**EXERCISE BRIEF:** Please restate all of the records word for word, setting the pictures aside.

--- START ---

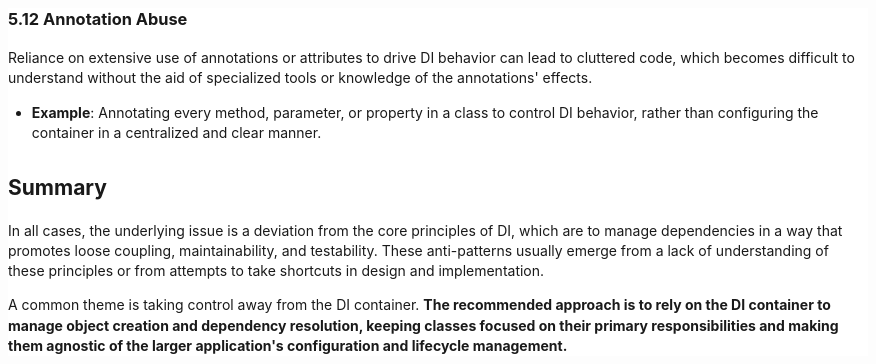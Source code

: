 ### 5.12 Annotation Abuse

Reliance on extensive use of annotations or attributes to drive DI behavior can lead to cluttered code, which becomes difficult to understand without the aid of specialized tools or knowledge of the annotations' effects.

- **Example**: Annotating every method, parameter, or property in a class to control DI behavior, rather than configuring the container in a centralized and clear manner.

## Summary

In all cases, the underlying issue is a deviation from the core principles of DI, which are to manage dependencies in a way that promotes loose coupling, maintainability, and testability. These anti-patterns usually emerge from a lack of understanding of these principles or from attempts to take shortcuts in design and implementation. 

A common theme is taking control away from the DI container. **The recommended approach is to rely on the DI container to manage object creation and dependency resolution, keeping classes focused on their primary responsibilities and making them agnostic of the larger application's configuration and lifecycle management.**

--- END ---

**ANSWER BOX:**
Source code

: ### 5.12 Annotation Abuse

Reliance on extensive use of annotations or attributes to drive DI behavior can lead to cluttered code, which becomes difficult to understand without the aid of specialized tools or knowledge of the annotations' effects.

- **Example**: Annotating every method, parameter, or property in a class to control DI behavior, rather than configuring the container in a centralized and clear manner.

## Summary

In all cases, the underlying issue is a deviation from the core principles of DI, which are to manage dependencies in a way that promotes loose coupling, maintainability, and testability. These anti-patterns usually emerge from a lack of understanding of these principles or from attempts to take shortcuts in design and implementation. 

A common theme is taking control away from the DI container. **The recommended approach is to rely on the DI container to manage object creation and dependency resolution, keeping classes focused on their primary responsibilities and making them agnostic of the larger application's configuration and lifecycle management.**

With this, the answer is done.